To return to the subject of the multiplicity of courts. It is to be supposed that, in the circumstances, there were frequently conflicts between courts as to their respective jurisdiction. Of this conflict we find curious instances in the chronicles. Thus, in 1249, a thief was caught on the land of the abbat of Tewkesbury, but was suffered by the abbat’s bailiffs to be taken to the court of the Earl of Gloucester. After trial by this court the thief was hanged. On learning this, the abbat was greatly incensed, seeing that the franchise of his church had been invaded. Shortly after another case arose. John Milksop stole thirty-one pence from Walter Wymund, of Bristol. As soon as Walter discovered his loss, he raised the hue and cry, followed Milksop, traced him to a wood, captured him, and brought him into the abbat’s court. The earl’s bailiff protested: the abbat complained to the earl, who ordered inquiry. As nothing came of this, a second order was issued, and twelve persons were chosen to investigate the question. The abbat, finding the inquiry going against him, protested against the manner of proceeding, and went in person to the earl, then at some distance. The earl suggested that the abbat should keep the accused in prison till the earl’s return home. The abbat objected that he had neither castle nor prison in which to keep the man for so long a time. Then the earl ordered a fresh inquiry to be made against his return, the abbat meanwhile to try the man in his own court, and to hang him on the earl’s gallows. Milksop was tried accordingly, could make no good defence, and was hanged. The chronicle does not tell the end of the dispute.[15]

In the twelfth century the district near Dunstable, where Watling Street meets Icknield Street, was so infested by robbers that hardly could “a lawful man” pass that way. The chronicler, whose etymology is not above suspicion, states that Dunstable came by its name from one Dunning, a famous robber who haunted the region. Henry I., towards the end of his reign—say about 1130—founded Dunstable Priory, making over to it all his rights, including a free gallows for hanging thieves outside the town of Dunstable, in a place called Edescote.[16] The prior’s right was clear; nevertheless, in 1274, Eudo la Suche threw down the prior’s gallows and put up his own.[17]

Another instance. In 1290 Bogo de Knowill, the king’s bailiff of Montgomery, complained to our lord the king that Edmund Mortimer had laid hands upon a king’s man who had committed murder, had imprisoned him, in spite of the bailiff’s demands, had refused to give him up, had tried him in his own court, and hanged him, to the hurt of the franchise of the town of Montgomery, and against the crown and its dignity, etc. The king declared that Mortimer had forfeited his franchise of Wygemore, but agreed to restore it on payment of a fine. But, in addition, Mortimer must hand over to Bogo, the bailiff, an effigy, in the name and place of the man who had been hanged, the bailiff to hang the effigy, and to let it hang as long as may be. After a while, Mortimer complained that the bailiff unjustly retained the franchise in the king’s hand. Whereunto Bogo replied that the effigy had not been handed over to him, wherefore he held the franchise aforesaid until, etc. And the king ordered that the franchise should be held till the effigy should be handed over. This is the last heard of Bogo, Mortimer, and the effigy.[18]
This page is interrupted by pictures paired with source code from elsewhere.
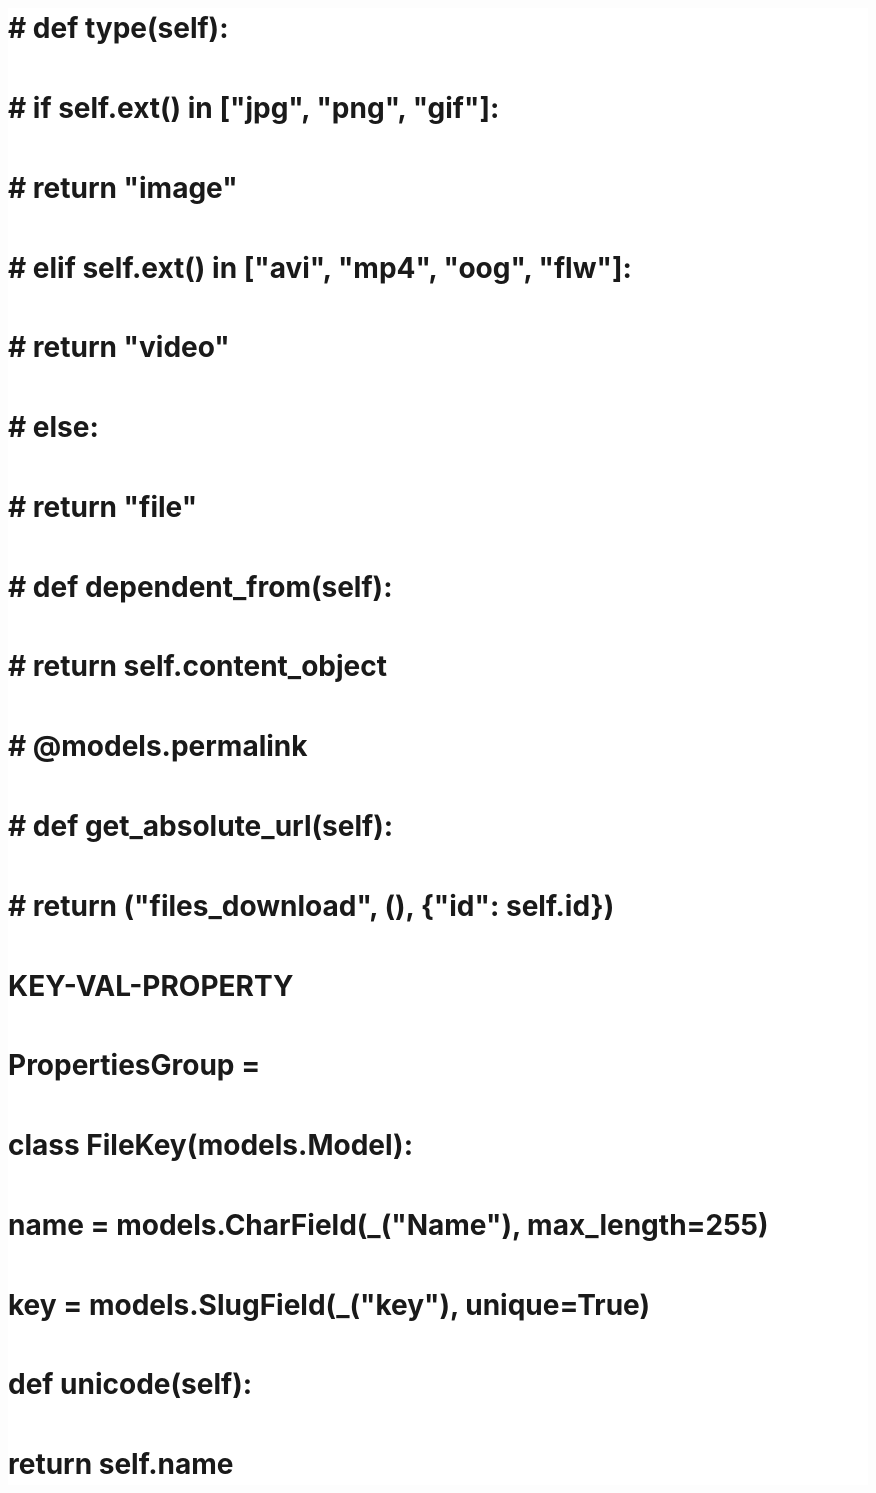 #     #
#     # def type(self):
#     #     if self.ext() in ["jpg", "png", "gif"]:
#     #         return "image"
#     #     elif self.ext() in ["avi", "mp4", "oog", "flw"]:
#     #         return "video"
#     #     else:
#     #         return "file"
#     #
#     # def dependent_from(self):
#     #     return self.content_object
#     #
#     # @models.permalink
#     # def get_absolute_url(self):
#     #     return ("files_download", (), {"id": self.id})
#

# KEY-VAL-PROPERTY
# PropertiesGroup =
# class FileKey(models.Model):
#     name = models.CharField(_("Name"), max_length=255)
#     key = models.SlugField(_("key"), unique=True)
#
#     def __unicode__(self):
#         return self.name
#
#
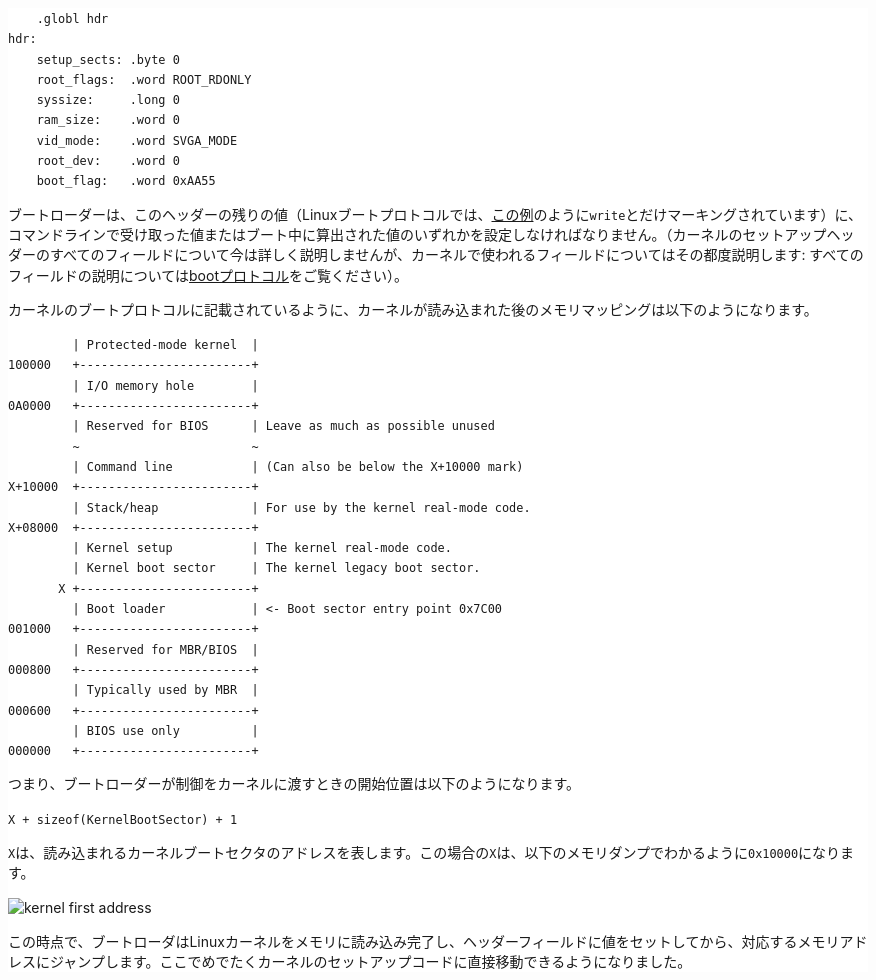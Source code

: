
 ```assembly
    .globl hdr
hdr:
    setup_sects: .byte 0
    root_flags:  .word ROOT_RDONLY
    syssize:     .long 0
    ram_size:    .word 0
    vid_mode:    .word SVGA_MODE
    root_dev:    .word 0
    boot_flag:   .word 0xAA55
```

ブートローダーは、このヘッダーの残りの値（Linuxブートプロトコルでは、[この例](https://github.com/torvalds/linux/blob/v4.16/Documentation/x86/boot.txt#L354)のように`write`とだけマーキングされています）に、コマンドラインで受け取った値またはブート中に算出された値のいずれかを設定しなければなりません。（カーネルのセットアップヘッダーのすべてのフィールドについて今は詳しく説明しませんが、カーネルで使われるフィールドについてはその都度説明します: すべてのフィールドの説明については[bootプロトコル](https://github.com/torvalds/linux/blob/v4.16/Documentation/x86/boot.txt#L156)をご覧ください）。

カーネルのブートプロトコルに記載されているように、カーネルが読み込まれた後のメモリマッピングは以下のようになります。

```shell
         | Protected-mode kernel  |
100000   +------------------------+
         | I/O memory hole        |
0A0000   +------------------------+
         | Reserved for BIOS      | Leave as much as possible unused
         ~                        ~
         | Command line           | (Can also be below the X+10000 mark)
X+10000  +------------------------+
         | Stack/heap             | For use by the kernel real-mode code.
X+08000  +------------------------+
         | Kernel setup           | The kernel real-mode code.
         | Kernel boot sector     | The kernel legacy boot sector.
       X +------------------------+
         | Boot loader            | <- Boot sector entry point 0x7C00
001000   +------------------------+
         | Reserved for MBR/BIOS  |
000800   +------------------------+
         | Typically used by MBR  |
000600   +------------------------+
         | BIOS use only          |
000000   +------------------------+

```

つまり、ブートローダーが制御をカーネルに渡すときの開始位置は以下のようになります。

```
X + sizeof(KernelBootSector) + 1
```

`X`は、読み込まれるカーネルブートセクタのアドレスを表します。この場合の`X`は、以下のメモリダンプでわかるように`0x10000`になります。

![kernel first address](http://oi57.tinypic.com/16bkco2.jpg)

この時点で、ブートローダはLinuxカーネルをメモリに読み込み完了し、ヘッダーフィールドに値をセットしてから、対応するメモリアドレスにジャンプします。ここでめでたくカーネルのセットアップコードに直接移動できるようになりました。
In such cases more was touched than the dignity of the lord of the franchise. The concession of a franchise to hang generally included the right to “catalla felonum,” the goods of felons and of fugitives. “These courts,” says Sir James Fitzjames Stephen, “were a regular source of income to the lord of the franchise.” Irregularities and tyrannies of these petty courts, quarrelling over the right to imprison and hang, may be assumed: we understand how it was that in popular risings the lawyers were always singled out for vengeance.